VP – Isso parece tão simples mas não acontece. Por quê?
AD – Não acontece porque faltam estadistas neste país.
VP – Falta grandeza?
AD – É isso. Em artigo político encaminhado aos jornais, afirmo que faltam estadistas e visionários que digam: esse é o momento em que é preciso reverter o processo ou então vamos para uma ruptura, rapidamente.
VP – A Justiça paulista considerou o Regime Disciplinar Diferenciado (RDD) como inconstitucional, batendo de frente com o Ministério Público paulista. Qual é sua opinião sobre a discussão?
AD – Essa é uma área técnica que não conheço. Prefiro ficar no terreno onde piso com familiaridade. Não sei se é inconstitucional ou não, os juristas se dividem. A verdade é que não se pode facilitar com esses criminosos. Eles não podem ter as facilidades que têm de comunicação. Como é que o Marcola consegue se comunicar? Se a culpa é do RDD ou não, é um problema técnico que eu deixo para os técnicos. O que está faltando é uma demonstração de grandeza, de estadistas visionários, com força, verdadeiramente patriotas. Essa seria uma oportunidade para que os três ex-presidentes e o presidente, que encerra daqui a pouco o seu primeiro mandato, e inicia o segundo ou sai definitivamente, ungidos pela faixa presidencial, sentassem e, a partir daí, conversassem meia hora, com uma fotografia só nos jornais. Isso mudaria ou reverteria o processo.
VP – O senhor, com sua vasta experiência de mundo, e na imprensa, conhece alguma situação semelhante à do Brasil em alguma época, em outro país?
AD – Semelhante a esse descalabro?
VP – Exatamente.
AD – A história está cheia de casos de ruptura institucional. Os descalabros não são exatamente iguais, esse caso é inédito, quer dizer, o Estado brasileiro está aprisionado pelos prisioneiros.
VP – Não parece ser muito freqüente uma situação dessas.

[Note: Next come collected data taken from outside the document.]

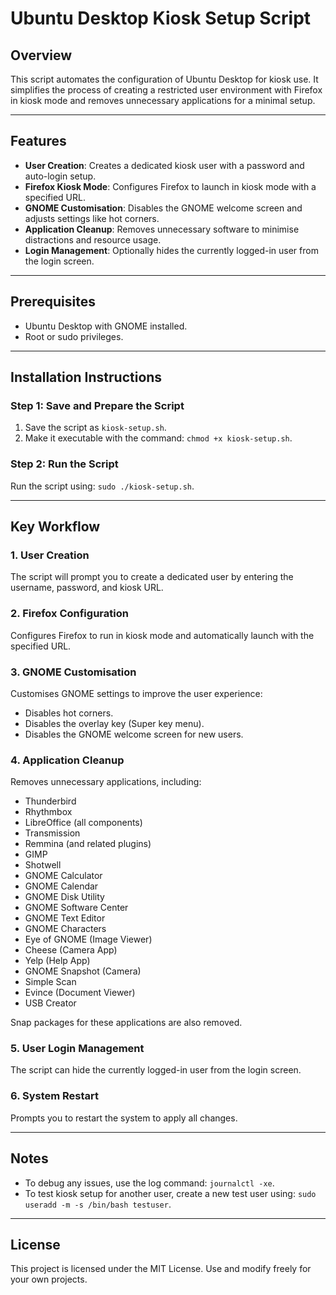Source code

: # Ubuntu Desktop Kiosk Setup Script

## Overview
This script automates the configuration of Ubuntu Desktop for kiosk use. It simplifies the process of creating a restricted user environment with Firefox in kiosk mode and removes unnecessary applications for a minimal setup.

---

## Features
- **User Creation**: Creates a dedicated kiosk user with a password and auto-login setup.
- **Firefox Kiosk Mode**: Configures Firefox to launch in kiosk mode with a specified URL.
- **GNOME Customisation**: Disables the GNOME welcome screen and adjusts settings like hot corners.
- **Application Cleanup**: Removes unnecessary software to minimise distractions and resource usage.
- **Login Management**: Optionally hides the currently logged-in user from the login screen.

---

## Prerequisites
- Ubuntu Desktop with GNOME installed.
- Root or sudo privileges.

---

## Installation Instructions

### Step 1: Save and Prepare the Script
1. Save the script as `kiosk-setup.sh`.
2. Make it executable with the command: `chmod +x kiosk-setup.sh`.

### Step 2: Run the Script
Run the script using: `sudo ./kiosk-setup.sh`.

---

## Key Workflow

### 1. User Creation
The script will prompt you to create a dedicated user by entering the username, password, and kiosk URL.

### 2. Firefox Configuration
Configures Firefox to run in kiosk mode and automatically launch with the specified URL.

### 3. GNOME Customisation
Customises GNOME settings to improve the user experience:
- Disables hot corners.
- Disables the overlay key (Super key menu).
- Disables the GNOME welcome screen for new users.

### 4. Application Cleanup
Removes unnecessary applications, including:
- Thunderbird
- Rhythmbox
- LibreOffice (all components)
- Transmission
- Remmina (and related plugins)
- GIMP
- Shotwell
- GNOME Calculator
- GNOME Calendar
- GNOME Disk Utility
- GNOME Software Center
- GNOME Text Editor
- GNOME Characters
- Eye of GNOME (Image Viewer)
- Cheese (Camera App)
- Yelp (Help App)
- GNOME Snapshot (Camera)
- Simple Scan
- Evince (Document Viewer)
- USB Creator

Snap packages for these applications are also removed.

### 5. User Login Management
The script can hide the currently logged-in user from the login screen.

### 6. System Restart
Prompts you to restart the system to apply all changes.

---

## Notes
- To debug any issues, use the log command: `journalctl -xe`.
- To test kiosk setup for another user, create a new test user using: `sudo useradd -m -s /bin/bash testuser`.

---

## License
This project is licensed under the MIT License. Use and modify freely for your own projects.
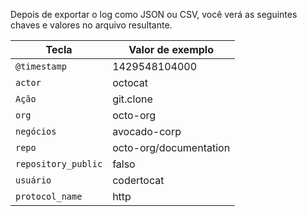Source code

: Depois de exportar o log como JSON ou CSV, você verá as seguintes chaves e valores no arquivo resultante.

| Tecla               | Valor de exemplo       |
| ------------------- | ---------------------- |
| `@timestamp`        | 1429548104000          |
| `actor`             | octocat                |
| `Ação`              | git.clone              |
| `org`               | octo-org               |
| `negócios`          | avocado-corp           |
| `repo`              | octo-org/documentation |
| `repository_public` | falso                  |
| `usuário`           | codertocat             |
| `protocol_name`     | http                   |
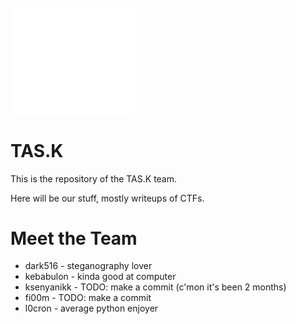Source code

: <br/>

<img src="assets/images/logo.svg" alt="TAS.K Logo" width="200"/>

# TAS.K
  This is the repository of the TAS.K team.  

  Here will be our stuff, mostly writeups of CTFs.

# Meet the Team
  - dark516 - steganography lover
  - kebabulon - kinda good at computer
  - ksenyanikk - TODO: make a commit (c'mon it's been 2 months)
  - fi00m - TODO: make a commit
  - l0cron - average python enjoyer
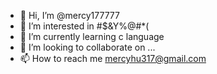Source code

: - 👋 Hi, I’m @mercy177777
- 👀 I’m interested in #$&Y%@#*(
- 🌱 I’m currently learning c language
- 💞️ I’m looking to collaborate on ...
- 📫 How to reach me mercyhu317@gmail.com

<!---
mercy177777/mercy177777 is a ✨ special ✨ repository because its `README.md` (this file) appears on your GitHub profile.
You can click the Preview link to take a look at your changes.
--->
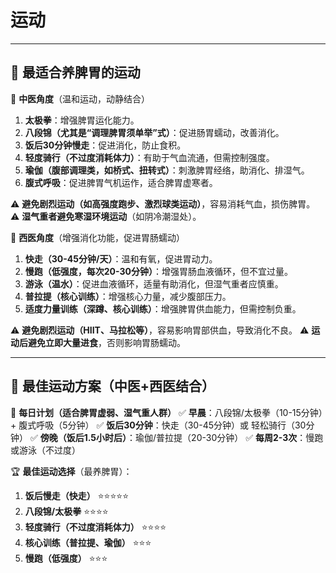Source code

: # 运动





------

## **📌 最适合养脾胃的运动**

🔹 **中医角度**（温和运动，动静结合）

1. **太极拳**：增强脾胃运化能力。
2. **八段锦（尤其是“调理脾胃须单举”式）**：促进肠胃蠕动，改善消化。
3. **饭后30分钟慢走**：促进消化，防止食积。
4. **轻度骑行（不过度消耗体力）**：有助于气血流通，但需控制强度。
5. **瑜伽（腹部调理类，如桥式、扭转式）**：刺激脾胃经络，助消化、排湿气。
6. **腹式呼吸**：促进脾胃气机运作，适合脾胃虚寒者。

⚠ **避免剧烈运动（如高强度跑步、激烈球类运动）**，容易消耗气血，损伤脾胃。
 ⚠ **湿气重者避免寒湿环境运动**（如阴冷潮湿处）。

🔹 **西医角度**（增强消化功能，促进胃肠蠕动）

1. **快走（30-45分钟/天）**：温和有氧，促进胃动力。
2. **慢跑（低强度，每次20-30分钟）**：增强胃肠血液循环，但不宜过量。
3. **游泳（温水）**：促进血液循环，适量有助消化，但湿气重者应慎重。
4. **普拉提（核心训练）**：增强核心力量，减少腹部压力。
5. **适度力量训练（深蹲、核心训练）**：增强脾胃供血能力，但需控制负重。

⚠ **避免剧烈运动（HIIT、马拉松等）**，容易影响胃部供血，导致消化不良。
 ⚠ **运动后避免立即大量进食**，否则影响胃肠蠕动。

------

## **📌 最佳运动方案（中医+西医结合）**

📌 **每日计划（适合脾胃虚弱、湿气重人群）**
 ✅ **早晨**：八段锦/太极拳（10-15分钟）+ 腹式呼吸（5分钟）
 ✅ **饭后30分钟**：快走（30-45分钟）或 轻松骑行（30分钟）
 ✅ **傍晚（饭后1.5小时后）**：瑜伽/普拉提（20-30分钟）
 ✅ **每周2-3次**：慢跑或游泳（不过度）

🏆 **最佳运动选择**（最养脾胃）：

1. **饭后慢走（快走）** ⭐⭐⭐⭐⭐
2. **八段锦/太极拳** ⭐⭐⭐⭐
3. **轻度骑行（不过度消耗体力）** ⭐⭐⭐⭐
4. **核心训练（普拉提、瑜伽）** ⭐⭐⭐
5. **慢跑（低强度）** ⭐⭐⭐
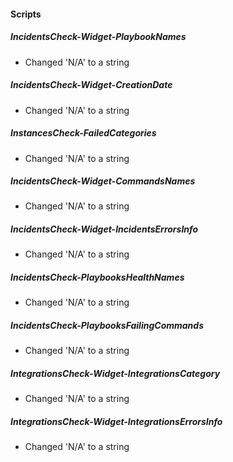 
#### Scripts
##### IncidentsCheck-Widget-PlaybookNames
- Changed 'N/A' to a string
##### IncidentsCheck-Widget-CreationDate
- Changed 'N/A' to a string
##### InstancesCheck-FailedCategories
- Changed 'N/A' to a string
##### IncidentsCheck-Widget-CommandsNames
- Changed 'N/A' to a string
##### IncidentsCheck-Widget-IncidentsErrorsInfo
- Changed 'N/A' to a string
##### IncidentsCheck-PlaybooksHealthNames
- Changed 'N/A' to a string
##### IncidentsCheck-PlaybooksFailingCommands
- Changed 'N/A' to a string
##### IntegrationsCheck-Widget-IntegrationsCategory
- Changed 'N/A' to a string
##### IntegrationsCheck-Widget-IntegrationsErrorsInfo
- Changed 'N/A' to a string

AD – Descalabros assim existiram em muitos outros casos, mas acho que estamos chegando à beira de um precipício.
VP – Se efetivamente ocorresse a ruptura, qual seria o efeito? Em sua opinião, o que aconteceria com o país?
AD – Os profetas não têm obrigação de entrar em detalhes… Estou me inspirando nos profetas que conheço, do Velho Testamento, que tinham a sensibilidade para prever colisões, sem dizer faça isso, faça aquilo… O próprio Padre Vieira, em toda a sua vasta literatura sobre profecia – aliás, foi preso na Inquisição por causa disso – diz que não cabe fazer uma profecia específica, planejada. O que se pode dar é uma linha geral.’